First, in the course of the GEBA pilot project the problem sometimes occurred that comparatively closely related organisms were targeted. Second, it is more likely for a more densely sampled group of organisms that a genome of at reference 4 least one of its members will be targeted by a genome project other than GEBA than for an isolated organism or group of organisms. The final goal of the novel algorithm was that the score, if summed up over all leaves (i.e., species or subspecies present; see below) of the underlying phylogenetic tree, yielded a value that served as the score of the entire tree in some biologically sensible manner. This feature allowed for estimates of the number of genome projects needed to cover a certain percentage of the total phylogenetic diversity.
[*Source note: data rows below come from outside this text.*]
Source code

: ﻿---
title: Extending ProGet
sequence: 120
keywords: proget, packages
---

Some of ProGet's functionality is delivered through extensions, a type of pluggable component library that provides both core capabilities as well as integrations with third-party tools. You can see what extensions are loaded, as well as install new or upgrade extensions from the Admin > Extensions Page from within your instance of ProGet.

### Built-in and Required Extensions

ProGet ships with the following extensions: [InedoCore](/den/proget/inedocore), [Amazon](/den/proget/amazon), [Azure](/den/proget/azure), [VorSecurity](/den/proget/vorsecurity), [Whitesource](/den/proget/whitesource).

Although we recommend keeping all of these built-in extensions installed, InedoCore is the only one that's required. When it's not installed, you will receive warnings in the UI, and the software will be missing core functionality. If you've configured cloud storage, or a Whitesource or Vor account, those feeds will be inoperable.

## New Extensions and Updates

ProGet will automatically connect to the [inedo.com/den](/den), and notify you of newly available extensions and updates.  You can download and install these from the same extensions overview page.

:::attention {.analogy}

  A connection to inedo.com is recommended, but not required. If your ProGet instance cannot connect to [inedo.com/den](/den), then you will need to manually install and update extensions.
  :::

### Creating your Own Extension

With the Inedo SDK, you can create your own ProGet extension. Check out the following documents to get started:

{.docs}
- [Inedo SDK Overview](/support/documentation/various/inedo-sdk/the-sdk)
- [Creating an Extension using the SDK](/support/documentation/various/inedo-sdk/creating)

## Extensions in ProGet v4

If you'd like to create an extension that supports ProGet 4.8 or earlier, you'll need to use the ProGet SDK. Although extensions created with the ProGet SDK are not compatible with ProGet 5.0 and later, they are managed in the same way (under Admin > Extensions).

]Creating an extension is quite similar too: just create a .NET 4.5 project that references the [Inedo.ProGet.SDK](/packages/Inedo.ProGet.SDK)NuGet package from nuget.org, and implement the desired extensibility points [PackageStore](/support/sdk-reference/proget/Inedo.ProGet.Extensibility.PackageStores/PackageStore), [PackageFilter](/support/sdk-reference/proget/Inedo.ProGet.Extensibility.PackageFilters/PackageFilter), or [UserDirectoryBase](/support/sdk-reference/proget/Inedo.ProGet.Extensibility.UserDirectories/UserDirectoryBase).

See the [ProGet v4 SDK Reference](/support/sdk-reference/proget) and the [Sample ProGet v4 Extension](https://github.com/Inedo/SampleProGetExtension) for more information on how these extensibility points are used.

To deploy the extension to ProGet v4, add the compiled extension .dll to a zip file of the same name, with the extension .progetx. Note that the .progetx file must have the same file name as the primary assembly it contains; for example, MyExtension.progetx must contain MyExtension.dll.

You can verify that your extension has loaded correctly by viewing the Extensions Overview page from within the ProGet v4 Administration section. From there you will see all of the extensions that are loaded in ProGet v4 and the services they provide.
If phylogenetic diversity was measured using a sum-of-branch-length approach, it should be possible to simply add the scores of distinct subtrees, including the scores of distinct leaves, together to obtain the scores of their parent subtrees or the entire underlying phylogenetic hypothesis. With such an approach, it would be easily possible to assess saturation effects caused by the inclusion of suitable targets. Algorithm We devised a scoring system for the leaves in a rooted topology with branch lengths. To comply with the second design goal, it was obvious that the branch lengths between each leaf and the root node had to be added up in some manner. To agree with the first design goal, this had to be done irrespective of whether any leaves were already marked in some way (e.g., as already targeted for genome projects).
That is, none of the leaves themselves could be downweighted or even deleted. For compliance with the fourth design goal, however, some downweighting had to be applied to avoid counting branches several times, thus overestimating overall phylogenetic diversity. For this reason, we considered scores, henceforth called Relative Phylogenetic Diversity (RPD), which proportionally downweighted the lengths of shared (i.e., internal) branches. Two versions were examined, a balanced (bRPD) and an unbalanced (uRPD) version. The latter weights each pair of sister clades equally, irrespective of the respective number of leaves, whereas bRPD takes the subtree sizes into account. Probabilistic interpretations come into play here. For example, consider leaf A in Figure 1.
The branch between nodes A and AB is not shared with another leaf; character changes that occurred on it (whose amount is proportional to the branch length) may have led to, e.g., novel sets of proteins in A [10], Entinostat but not in any other leaf. Changes on the branch between nodes AB and ABC, however, have affected both A and B, whereas those on the branch between ABC and ABCDE have influenced the leaves A, B and C.